Data

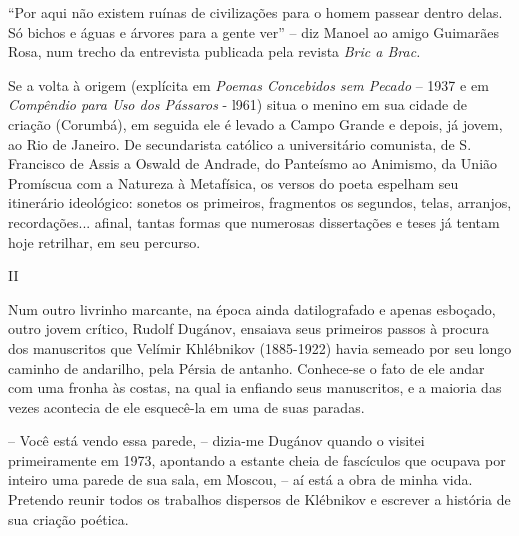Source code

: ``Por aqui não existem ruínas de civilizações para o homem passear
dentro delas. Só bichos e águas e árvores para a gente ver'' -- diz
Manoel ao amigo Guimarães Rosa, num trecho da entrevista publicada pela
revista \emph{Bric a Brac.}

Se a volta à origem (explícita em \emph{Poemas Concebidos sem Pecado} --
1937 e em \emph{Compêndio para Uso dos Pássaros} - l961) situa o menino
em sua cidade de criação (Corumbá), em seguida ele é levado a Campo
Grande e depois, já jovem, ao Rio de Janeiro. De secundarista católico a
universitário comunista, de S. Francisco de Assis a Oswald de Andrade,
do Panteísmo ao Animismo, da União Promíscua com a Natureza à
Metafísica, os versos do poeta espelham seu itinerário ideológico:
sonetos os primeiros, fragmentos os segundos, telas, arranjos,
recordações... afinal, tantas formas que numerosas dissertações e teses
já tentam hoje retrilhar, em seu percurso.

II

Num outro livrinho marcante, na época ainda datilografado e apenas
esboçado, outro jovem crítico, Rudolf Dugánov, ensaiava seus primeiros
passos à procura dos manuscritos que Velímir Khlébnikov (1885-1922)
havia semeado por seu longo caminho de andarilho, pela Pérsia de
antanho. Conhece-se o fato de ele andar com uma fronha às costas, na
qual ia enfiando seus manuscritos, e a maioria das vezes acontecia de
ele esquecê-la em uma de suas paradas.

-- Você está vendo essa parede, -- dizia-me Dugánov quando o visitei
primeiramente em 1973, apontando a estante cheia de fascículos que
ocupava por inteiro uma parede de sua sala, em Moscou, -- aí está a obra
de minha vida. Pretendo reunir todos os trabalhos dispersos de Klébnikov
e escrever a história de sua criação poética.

Directions
Whenever the string "jovem" turns up in a line of the data, copy that line.

Solution to this problem
Grande e depois, já jovem, ao Rio de Janeiro. De secundarista católico a
esboçado, outro jovem crítico, Rudolf Dugánov, ensaiava seus primeiros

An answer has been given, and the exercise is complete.